Friday, May 28, 2010

To the Idea People of Tampax


WHAT THE FUCK ARE THESE???
The last time I bought tampons was in 2007, and aside from the ad from some company to tell me to "have a happy period", there was Tampax that was advertising compact tampons. Something you could keep in your pocket without telling the world you were on your period. Personally, it didn't matter to me, because the world always knows when I'm on mine...however, the fact that they were compact and could be taken with me easily were ideal. Now, in 2010, I go to buy the same tampons and they are called Pearl! The packaging, as you can see looks like a goddamn bouquet of flowers, and the tampons themselves are metallic purple! HEY TAMPAX! THESE ARE NOT ACCESSORIES! THEY SERVE A PURPOSE, THEY DO NOT NEED TO BE PRETTY!
Remember last month when my dad said something and it made my inner volcanic bitch rise up out of the shadows?
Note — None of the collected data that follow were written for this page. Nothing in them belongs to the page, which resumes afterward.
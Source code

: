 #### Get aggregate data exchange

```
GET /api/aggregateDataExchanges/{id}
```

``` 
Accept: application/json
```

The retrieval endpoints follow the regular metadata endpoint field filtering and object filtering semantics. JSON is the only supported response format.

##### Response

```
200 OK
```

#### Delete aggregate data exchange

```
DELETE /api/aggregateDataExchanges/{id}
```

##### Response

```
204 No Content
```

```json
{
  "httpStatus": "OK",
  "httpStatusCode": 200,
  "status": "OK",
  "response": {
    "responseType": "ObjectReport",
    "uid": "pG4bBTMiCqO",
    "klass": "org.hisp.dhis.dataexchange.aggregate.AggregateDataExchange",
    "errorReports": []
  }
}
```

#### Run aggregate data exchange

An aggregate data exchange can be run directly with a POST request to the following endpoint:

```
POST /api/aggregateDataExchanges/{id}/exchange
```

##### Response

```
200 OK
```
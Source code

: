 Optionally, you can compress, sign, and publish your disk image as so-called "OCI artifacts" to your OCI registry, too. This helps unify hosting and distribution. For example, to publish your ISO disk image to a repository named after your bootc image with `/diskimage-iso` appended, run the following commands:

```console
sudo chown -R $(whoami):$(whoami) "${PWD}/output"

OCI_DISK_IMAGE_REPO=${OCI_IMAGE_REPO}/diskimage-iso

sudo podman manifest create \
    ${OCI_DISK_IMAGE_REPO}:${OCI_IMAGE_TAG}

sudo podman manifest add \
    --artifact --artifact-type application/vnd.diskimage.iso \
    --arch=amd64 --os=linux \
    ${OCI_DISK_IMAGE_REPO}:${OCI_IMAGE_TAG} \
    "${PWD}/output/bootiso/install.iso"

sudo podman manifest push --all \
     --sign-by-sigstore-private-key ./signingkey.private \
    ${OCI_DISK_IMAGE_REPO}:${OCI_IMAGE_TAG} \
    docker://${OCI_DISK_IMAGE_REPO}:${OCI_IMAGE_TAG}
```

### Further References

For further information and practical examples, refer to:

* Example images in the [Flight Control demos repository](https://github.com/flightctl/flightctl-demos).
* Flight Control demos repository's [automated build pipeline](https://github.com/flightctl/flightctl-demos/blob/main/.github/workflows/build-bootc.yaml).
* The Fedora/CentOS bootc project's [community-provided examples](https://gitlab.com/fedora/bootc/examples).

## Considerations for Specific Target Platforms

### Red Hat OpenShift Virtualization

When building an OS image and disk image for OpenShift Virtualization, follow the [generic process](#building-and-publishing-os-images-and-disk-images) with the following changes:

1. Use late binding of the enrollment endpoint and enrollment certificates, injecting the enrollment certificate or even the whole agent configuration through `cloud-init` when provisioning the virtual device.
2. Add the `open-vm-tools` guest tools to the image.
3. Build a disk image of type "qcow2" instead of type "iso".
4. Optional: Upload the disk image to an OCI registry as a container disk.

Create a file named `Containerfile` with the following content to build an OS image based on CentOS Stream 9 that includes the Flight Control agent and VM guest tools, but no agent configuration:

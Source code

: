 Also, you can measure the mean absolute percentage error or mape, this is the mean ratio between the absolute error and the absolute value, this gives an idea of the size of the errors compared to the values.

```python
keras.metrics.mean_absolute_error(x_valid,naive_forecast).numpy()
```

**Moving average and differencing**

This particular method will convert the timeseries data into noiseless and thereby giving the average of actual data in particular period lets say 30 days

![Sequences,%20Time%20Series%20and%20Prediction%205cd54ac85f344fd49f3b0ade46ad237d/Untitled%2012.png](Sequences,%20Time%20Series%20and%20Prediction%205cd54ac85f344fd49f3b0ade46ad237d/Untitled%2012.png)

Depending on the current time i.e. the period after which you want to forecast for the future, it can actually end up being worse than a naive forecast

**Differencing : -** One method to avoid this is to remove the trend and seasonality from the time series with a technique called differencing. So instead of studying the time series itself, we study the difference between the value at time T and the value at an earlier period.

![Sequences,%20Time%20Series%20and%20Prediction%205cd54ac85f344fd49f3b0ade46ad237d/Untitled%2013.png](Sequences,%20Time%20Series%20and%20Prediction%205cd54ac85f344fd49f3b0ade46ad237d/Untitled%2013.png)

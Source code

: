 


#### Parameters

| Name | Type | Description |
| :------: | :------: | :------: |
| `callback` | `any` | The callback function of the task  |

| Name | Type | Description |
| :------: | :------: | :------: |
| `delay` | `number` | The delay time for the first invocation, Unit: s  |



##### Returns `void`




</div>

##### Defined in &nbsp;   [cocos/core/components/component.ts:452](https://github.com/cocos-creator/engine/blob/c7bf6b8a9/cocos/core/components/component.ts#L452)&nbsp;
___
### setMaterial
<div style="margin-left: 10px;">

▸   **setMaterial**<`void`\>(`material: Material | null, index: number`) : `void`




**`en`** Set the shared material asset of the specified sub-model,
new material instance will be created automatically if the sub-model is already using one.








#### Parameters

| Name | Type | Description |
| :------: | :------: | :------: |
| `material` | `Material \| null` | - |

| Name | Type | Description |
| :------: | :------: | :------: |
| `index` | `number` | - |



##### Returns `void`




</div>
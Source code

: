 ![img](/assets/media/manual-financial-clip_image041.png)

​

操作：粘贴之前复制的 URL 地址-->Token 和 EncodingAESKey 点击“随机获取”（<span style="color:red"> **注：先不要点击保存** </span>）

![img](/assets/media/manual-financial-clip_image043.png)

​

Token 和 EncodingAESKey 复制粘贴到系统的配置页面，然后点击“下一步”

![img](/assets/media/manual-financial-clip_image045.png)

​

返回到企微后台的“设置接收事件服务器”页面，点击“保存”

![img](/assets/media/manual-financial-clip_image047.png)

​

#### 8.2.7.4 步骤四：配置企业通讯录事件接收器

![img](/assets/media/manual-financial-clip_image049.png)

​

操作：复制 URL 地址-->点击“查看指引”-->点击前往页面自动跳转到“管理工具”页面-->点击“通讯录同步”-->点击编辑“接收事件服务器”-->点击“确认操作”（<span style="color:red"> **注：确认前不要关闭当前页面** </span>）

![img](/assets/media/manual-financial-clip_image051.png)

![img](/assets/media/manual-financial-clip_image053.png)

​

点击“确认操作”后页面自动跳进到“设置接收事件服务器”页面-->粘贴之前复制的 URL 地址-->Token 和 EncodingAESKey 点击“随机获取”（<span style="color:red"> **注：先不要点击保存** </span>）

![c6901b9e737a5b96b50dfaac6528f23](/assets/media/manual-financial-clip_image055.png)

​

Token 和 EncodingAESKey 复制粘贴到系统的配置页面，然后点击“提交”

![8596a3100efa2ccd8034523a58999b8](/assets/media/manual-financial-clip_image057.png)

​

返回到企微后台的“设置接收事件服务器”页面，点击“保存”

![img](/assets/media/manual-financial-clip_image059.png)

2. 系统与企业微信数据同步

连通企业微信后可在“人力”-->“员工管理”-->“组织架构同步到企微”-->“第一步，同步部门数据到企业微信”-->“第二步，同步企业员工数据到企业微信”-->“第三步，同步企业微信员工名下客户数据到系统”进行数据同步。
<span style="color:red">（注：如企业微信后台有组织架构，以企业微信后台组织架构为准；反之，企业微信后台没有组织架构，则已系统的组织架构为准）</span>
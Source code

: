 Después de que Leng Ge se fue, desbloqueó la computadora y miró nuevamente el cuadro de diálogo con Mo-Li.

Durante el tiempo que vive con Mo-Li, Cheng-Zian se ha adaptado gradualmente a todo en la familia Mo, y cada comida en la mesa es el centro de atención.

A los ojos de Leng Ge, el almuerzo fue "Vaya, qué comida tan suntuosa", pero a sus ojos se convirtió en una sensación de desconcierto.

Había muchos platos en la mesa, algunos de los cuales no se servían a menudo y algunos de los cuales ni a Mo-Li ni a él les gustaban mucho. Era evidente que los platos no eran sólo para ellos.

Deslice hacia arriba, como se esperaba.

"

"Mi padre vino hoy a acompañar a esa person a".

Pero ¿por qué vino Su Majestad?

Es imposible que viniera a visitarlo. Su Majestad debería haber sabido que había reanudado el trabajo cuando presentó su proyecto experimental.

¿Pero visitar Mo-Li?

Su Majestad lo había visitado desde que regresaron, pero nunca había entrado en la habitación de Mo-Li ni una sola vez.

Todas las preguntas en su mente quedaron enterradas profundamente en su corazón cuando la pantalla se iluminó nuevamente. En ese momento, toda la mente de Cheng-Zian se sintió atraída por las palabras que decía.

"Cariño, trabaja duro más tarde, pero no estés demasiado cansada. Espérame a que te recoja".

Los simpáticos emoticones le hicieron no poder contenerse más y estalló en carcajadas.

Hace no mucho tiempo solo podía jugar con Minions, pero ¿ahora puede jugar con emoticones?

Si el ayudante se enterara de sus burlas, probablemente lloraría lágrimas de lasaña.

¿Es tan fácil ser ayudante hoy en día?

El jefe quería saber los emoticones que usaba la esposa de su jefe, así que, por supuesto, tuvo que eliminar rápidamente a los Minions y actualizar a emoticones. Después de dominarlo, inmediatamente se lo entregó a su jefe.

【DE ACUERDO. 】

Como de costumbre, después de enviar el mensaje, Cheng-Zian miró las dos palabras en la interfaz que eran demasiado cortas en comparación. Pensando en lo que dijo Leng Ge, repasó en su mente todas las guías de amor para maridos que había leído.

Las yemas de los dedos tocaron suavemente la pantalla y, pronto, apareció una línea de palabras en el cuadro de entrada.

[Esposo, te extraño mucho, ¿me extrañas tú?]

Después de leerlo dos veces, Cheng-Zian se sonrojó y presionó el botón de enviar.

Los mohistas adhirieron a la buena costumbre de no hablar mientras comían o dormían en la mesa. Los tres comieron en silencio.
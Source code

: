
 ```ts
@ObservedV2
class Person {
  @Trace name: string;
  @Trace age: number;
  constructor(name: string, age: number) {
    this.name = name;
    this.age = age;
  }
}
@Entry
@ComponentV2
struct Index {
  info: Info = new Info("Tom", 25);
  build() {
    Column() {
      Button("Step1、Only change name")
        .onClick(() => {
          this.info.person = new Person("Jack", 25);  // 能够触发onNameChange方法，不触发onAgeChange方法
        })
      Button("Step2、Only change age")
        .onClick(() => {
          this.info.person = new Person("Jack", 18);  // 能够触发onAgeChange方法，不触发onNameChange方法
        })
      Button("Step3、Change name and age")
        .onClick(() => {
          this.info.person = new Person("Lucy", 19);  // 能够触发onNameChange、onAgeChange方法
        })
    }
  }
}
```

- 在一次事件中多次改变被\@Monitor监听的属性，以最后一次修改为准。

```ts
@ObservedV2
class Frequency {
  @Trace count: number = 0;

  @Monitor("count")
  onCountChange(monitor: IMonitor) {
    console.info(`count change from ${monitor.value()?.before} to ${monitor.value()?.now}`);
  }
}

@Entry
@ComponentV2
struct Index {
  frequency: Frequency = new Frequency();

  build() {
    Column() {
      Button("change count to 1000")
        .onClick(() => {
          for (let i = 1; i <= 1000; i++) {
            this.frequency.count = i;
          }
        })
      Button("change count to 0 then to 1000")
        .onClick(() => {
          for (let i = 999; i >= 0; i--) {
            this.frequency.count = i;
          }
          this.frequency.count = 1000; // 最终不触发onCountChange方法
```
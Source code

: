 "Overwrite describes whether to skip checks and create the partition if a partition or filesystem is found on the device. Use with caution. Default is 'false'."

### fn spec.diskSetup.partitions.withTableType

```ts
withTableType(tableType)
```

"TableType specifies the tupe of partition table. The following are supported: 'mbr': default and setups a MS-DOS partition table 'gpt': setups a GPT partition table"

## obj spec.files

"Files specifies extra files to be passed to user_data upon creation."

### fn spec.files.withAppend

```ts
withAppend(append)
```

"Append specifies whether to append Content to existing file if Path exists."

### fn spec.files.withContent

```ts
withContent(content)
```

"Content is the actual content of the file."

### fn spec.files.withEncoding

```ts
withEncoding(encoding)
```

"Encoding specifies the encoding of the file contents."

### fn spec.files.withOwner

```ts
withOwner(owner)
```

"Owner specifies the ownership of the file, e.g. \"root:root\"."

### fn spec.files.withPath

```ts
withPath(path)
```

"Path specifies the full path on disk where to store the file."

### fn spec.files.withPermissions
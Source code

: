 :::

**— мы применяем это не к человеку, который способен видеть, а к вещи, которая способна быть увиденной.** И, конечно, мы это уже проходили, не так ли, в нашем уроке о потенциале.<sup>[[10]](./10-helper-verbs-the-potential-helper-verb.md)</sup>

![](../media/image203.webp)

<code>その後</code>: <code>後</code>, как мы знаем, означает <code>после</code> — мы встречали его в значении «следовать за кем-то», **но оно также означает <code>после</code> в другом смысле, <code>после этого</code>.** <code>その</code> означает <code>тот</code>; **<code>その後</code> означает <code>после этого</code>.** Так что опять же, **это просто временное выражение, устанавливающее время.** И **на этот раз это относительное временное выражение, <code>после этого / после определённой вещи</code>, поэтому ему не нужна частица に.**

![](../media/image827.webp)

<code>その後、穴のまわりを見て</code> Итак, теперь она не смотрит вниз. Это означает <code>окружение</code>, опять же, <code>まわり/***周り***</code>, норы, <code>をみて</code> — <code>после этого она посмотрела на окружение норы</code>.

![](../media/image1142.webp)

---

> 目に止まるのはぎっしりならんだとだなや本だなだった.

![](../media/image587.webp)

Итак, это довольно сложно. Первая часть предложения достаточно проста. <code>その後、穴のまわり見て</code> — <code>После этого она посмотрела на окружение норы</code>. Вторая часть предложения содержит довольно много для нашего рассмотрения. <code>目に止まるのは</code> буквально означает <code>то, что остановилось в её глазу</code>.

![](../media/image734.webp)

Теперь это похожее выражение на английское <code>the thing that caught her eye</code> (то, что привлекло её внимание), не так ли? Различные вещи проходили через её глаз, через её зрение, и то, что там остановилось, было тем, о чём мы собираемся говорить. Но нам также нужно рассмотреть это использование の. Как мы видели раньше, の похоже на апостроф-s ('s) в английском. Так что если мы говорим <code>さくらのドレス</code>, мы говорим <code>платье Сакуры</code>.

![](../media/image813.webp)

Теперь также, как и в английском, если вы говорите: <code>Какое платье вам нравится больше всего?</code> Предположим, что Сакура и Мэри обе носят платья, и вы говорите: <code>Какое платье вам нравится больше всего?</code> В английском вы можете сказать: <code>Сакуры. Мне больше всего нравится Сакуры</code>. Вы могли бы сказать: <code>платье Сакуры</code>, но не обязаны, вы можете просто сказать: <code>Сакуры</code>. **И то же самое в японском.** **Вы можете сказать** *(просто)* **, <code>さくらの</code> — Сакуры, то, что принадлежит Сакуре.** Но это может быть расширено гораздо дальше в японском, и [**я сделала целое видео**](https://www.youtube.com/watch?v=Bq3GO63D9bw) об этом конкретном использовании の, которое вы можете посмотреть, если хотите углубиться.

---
Well, opening this box of tampons did the same. I couldn't even grab hold of one with all that extra packaging. So at work today, which is me, two girls and a kitchen full of guys, I'm having to hide one of these flowery tampons in my pocket, while doing my best to pretend like I was not achy and bitchy...and every time I saw one, it pissed me off all over again.
Tampax, you are idiots! And yes, they will be getting an email from me telling them so.